Paper Summary: An Introduction To Transformers - Turner (2023)
Summary of “An Introduction to Transformers” by Richard E. Turner (2023).
Input to the Transformer
The input to the transformer is a sequence \(X^{(0)}\in\mathbb{R}^{D\times N}\) where \(N\) is the length of the sequence and \(D\) is the dimensionality of each item in the sequence, which are known as tokens and denoted as \(\mathbf{x}_n^{(0)}\in\mathbb{R}^{D\times 1}\). \[ X = \left[\mathbf{x}_0^{(0)}, \ldots, \mathbf{x}_N^{(0)}\right] \] The items in the sequence are representations of objects of interest. For instance, in language tasks, a token is usually a unique vector representation of a word, whereas for an image it would be a vector representation of a patch. The representation can be given/fixed (e.g. Word2Vec) or learned during training.
Transformer Block
The output of the transformer is denoted \(X^{(M)}\) where \(M\) is the number of transformer blocks \[ X^{(m+1)} = \text{transformer-block}(X^{(m)}). \] Each transformer block consists of two stages, each with three steps, where the middle step is sandwiched between a standardization and a residual connection.
- Stage 1:
- Standardisation: Each token is standardized separately before being fed into the tranformer to stabilise learning: to each token \(\mathbf{x}_n^{(0)}\) we subtract the mean and divide by the standard deviation \[ \bar{\mathbf{x}}_n^{(0)} = \frac{\mathbf{x}_n^{(0)} - \text{mean}(\mathbf{x}_n^{(0)})}{\text{std}(\mathbf{x}_n^{(0)})} \qquad \qquad \forall n = 1, \ldots, N. \] so we form \(\bar{X}^{(0)} = [\bar{\mathbf{x}}_0^{(0)}, \ldots, \bar{\mathbf{x}}_N^{(0)}]\). Typically this is called LayerNorm, but the author calls it TokenNorm.

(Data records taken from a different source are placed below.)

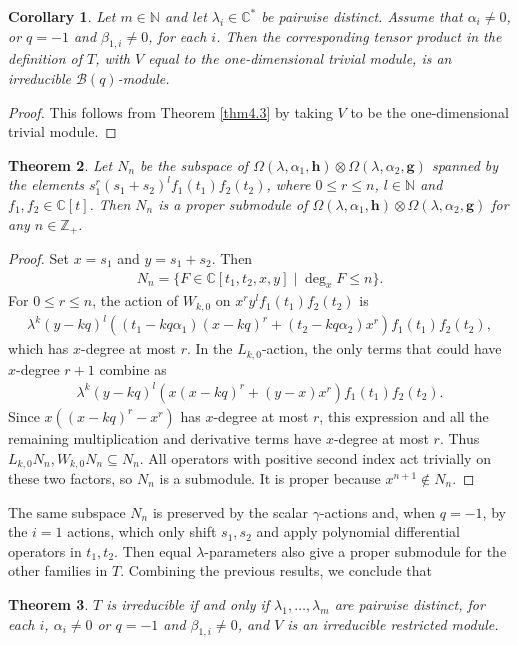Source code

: \documentclass[a4paper]{amsart}
\numberwithin{equation}{section}
\newtheorem{theorem}{Theorem}[section]
\newtheorem{corollary}[theorem]{Corollary}
\begin{document}
\begin{corollary}
Let $m\in\mathbb N$ and let $\lambda_i\in\mathbb C^*$ be pairwise distinct. Assume that $\alpha_i\neq0$, or $q=-1$ and $\beta_{1,i}\neq0$, for each $i$. Then the corresponding tensor product in the definition of $T$, with $V$ equal to the one-dimensional trivial module, is an irreducible $\mathcal B(q)$-module.
\end{corollary}
\begin{proof}
    This follows from Theorem \ref{thm4.3} by taking $V$ to be the one-dimensional trivial module.
\end{proof}
\begin{theorem}
    Let $N_{n}$ be the subspace of $\Omega(\lambda,\alpha_{1},\mathbf{h})\otimes \Omega(\lambda,\alpha_{2},\mathbf{g})$ spanned by the elements $s_{1}^{r}(s_{1}+s_{2})^{l}f_{1}(t_1)f_{2}(t_2)$, where $0\leq r \leq n$, $l\in\mathbb{N}$ and $f_1,f_2\in\mathbb C[t]$. Then $N_{n}$ is a proper submodule of $\Omega(\lambda,\alpha_{1},\mathbf{h})\otimes \Omega(\lambda,\alpha_{2},\mathbf{g})$ for any $n\in\mathbb{Z}_{+}$.
\end{theorem}
\begin{proof}
Set $x=s_1$ and $y=s_1+s_2$. Then
\begin{align*}
N_n=\{F\in\mathbb C[t_1,t_2,x,y]\mid \deg_xF\leq n\}.
\end{align*}
For $0\leq r\leq n$, the action of $W_{k,0}$ on
$x^ry^lf_1(t_1)f_2(t_2)$ is
\begin{align*}
\lambda^k(y-kq)^l\left(
(t_1-kq\alpha_1)(x-kq)^r
+(t_2-kq\alpha_2)x^r\right)f_1(t_1)f_2(t_2),
\end{align*}
which has $x$-degree at most $r$. In the $L_{k,0}$-action, the only terms that could have $x$-degree $r+1$ combine as
\begin{align*}
\lambda^k(y-kq)^l
\left(x(x-kq)^r+(y-x)x^r\right)f_1(t_1)f_2(t_2).
\end{align*}
Since $x((x-kq)^r-x^r)$ has $x$-degree at most $r$, this expression and all the remaining multiplication and derivative terms have $x$-degree at most $r$. Thus $L_{k,0}N_n,W_{k,0}N_n\subseteq N_n$. All operators with positive second index act trivially on these two factors, so $N_n$ is a submodule. It is proper because $x^{n+1}\notin N_n$.
\end{proof}
The same subspace $N_n$ is preserved by the scalar $\gamma$-actions and, when $q=-1$, by the $i=1$ actions, which only shift $s_1,s_2$ and apply polynomial differential operators in $t_1,t_2$. Then equal $\lambda$-parameters also give a proper submodule for the other families in $T$.
Combining the previous results, we conclude that
\begin{theorem}\label{thm4.6}
    $T$ is irreducible if and only if $\lambda_{1},\ldots,\lambda_{m}$ are pairwise distinct, for each $i$, $\alpha_i\neq0$ or $q=-1$ and $\beta_{1,i}\neq0$, and $V$ is an irreducible restricted module.
\end{theorem}
\end{document}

- MHSA Layer: Consists of \(H\in\mathbb{Z}_+\) heads, meaning that we perform \(H\) operations in parallel. Each of the \(H\) operations, shown below, consists of multiplying the standardised sequence \(\bar{X}^{(m-1)}\) by the attention matrix and the projecting, thus obtaining a \(D\times N\) matrix and then “linearly projecting” this by \(V_h\). The attention matrix is constructed from the input. \[ \begin{align} Y^{(m)} &= \text{MHSA}(\bar{X}^{(m-1)}) = \sum_{h=1}^H V_h \bar{X}^{(m-1)} A_h^{(m)} && \text{where }\, V_h\in\mathbb{R}^{D\times D} \text{ and } A_h^{(m)}\in\mathbb{R}^{N\times N}\\ (A_h)_{n, n'} &= \frac{\displaystyle \exp\left\{\frac{\left\langle\mathbf{k}_{h, n}^{(m)}, \mathbf{q}_{h, n'}^{(m)} \right\rangle}{\sqrt{D}}\right\}}{\displaystyle \sum_{n''=1}^N \exp\left\{\frac{\left\langle\mathbf{k}_{h, n''}^{(m)}, \mathbf{q}_{h, n'}^{(m)} \right\rangle}{\sqrt{D}}\right\}} && \text{where } \, \mathbf{q}_{h, n}^{(m)} = U_{\mathbf{q}, h}^{(m)} \bar{\mathbf{x}}_n^{(m-1)} \text{ and } \mathbf{k}_{h, n}^{(m)} = U_{\mathbf{k}, h}^{(m)}\bar{\mathbf{x}}_n^{(m-1)}. \end{align} \] The vectors \(\mathbf{q}\) and \(\mathbf{k}\) are known as queries and keys respectively and we use the matrices \(U_{\mathbf{q}}\) and \(U_{\mathbf{k}}\) to introduce a notion of asymmetry of the relationship between the various tokens. These matrices have shape \(K\times D\) where typically \(K < D\). Each element of \(A_h^{(m)}\) is then the softmax of this relationship and we use multiple heads because each head is capturing a different type of relationship. The parameters for this layer are \(U_{\mathbf{q}, h}, U_{\mathbf{k}, h}\) and \(V_h\) for every \(h=1, \ldots, H\).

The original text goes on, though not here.